--- EXERCISE DIRECTIONS ---
Go through the records and transcribe them exactly, passing over any picture.

Segment Start: EXTRACTED RECORDS

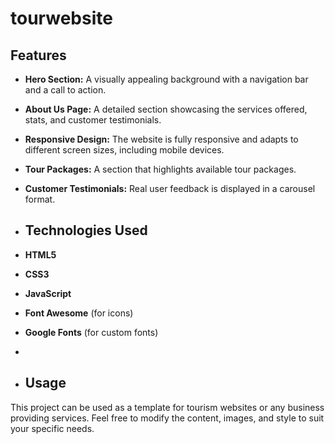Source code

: # tourwebsite
## Features
- **Hero Section:** A visually appealing background with a navigation bar and a call to action.
- **About Us Page:** A detailed section showcasing the services offered, stats, and customer testimonials.
- **Responsive Design:** The website is fully responsive and adapts to different screen sizes, including mobile devices.
- **Tour Packages:** A section that highlights available tour packages.
- **Customer Testimonials:** Real user feedback is displayed in a carousel format.

- ## Technologies Used
- **HTML5**
- **CSS3**
- **JavaScript**
- **Font Awesome** (for icons)
- **Google Fonts** (for custom fonts)

- 
- ## Usage
This project can be used as a template for tourism websites or any business providing services. Feel free to modify the content, images, and style to suit your specific needs.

Segment End: EXTRACTED RECORDS

--- ANSWER ---
Source code

: # tourwebsite
## Features
- **Hero Section:** A visually appealing background with a navigation bar and a call to action.
- **About Us Page:** A detailed section showcasing the services offered, stats, and customer testimonials.
- **Responsive Design:** The website is fully responsive and adapts to different screen sizes, including mobile devices.
- **Tour Packages:** A section that highlights available tour packages.
- **Customer Testimonials:** Real user feedback is displayed in a carousel format.

- ## Technologies Used
- **HTML5**
- **CSS3**
- **JavaScript**
- **Font Awesome** (for icons)
- **Google Fonts** (for custom fonts)

- 
- ## Usage
This project can be used as a template for tourism websites or any business providing services. Feel free to modify the content, images, and style to suit your specific needs.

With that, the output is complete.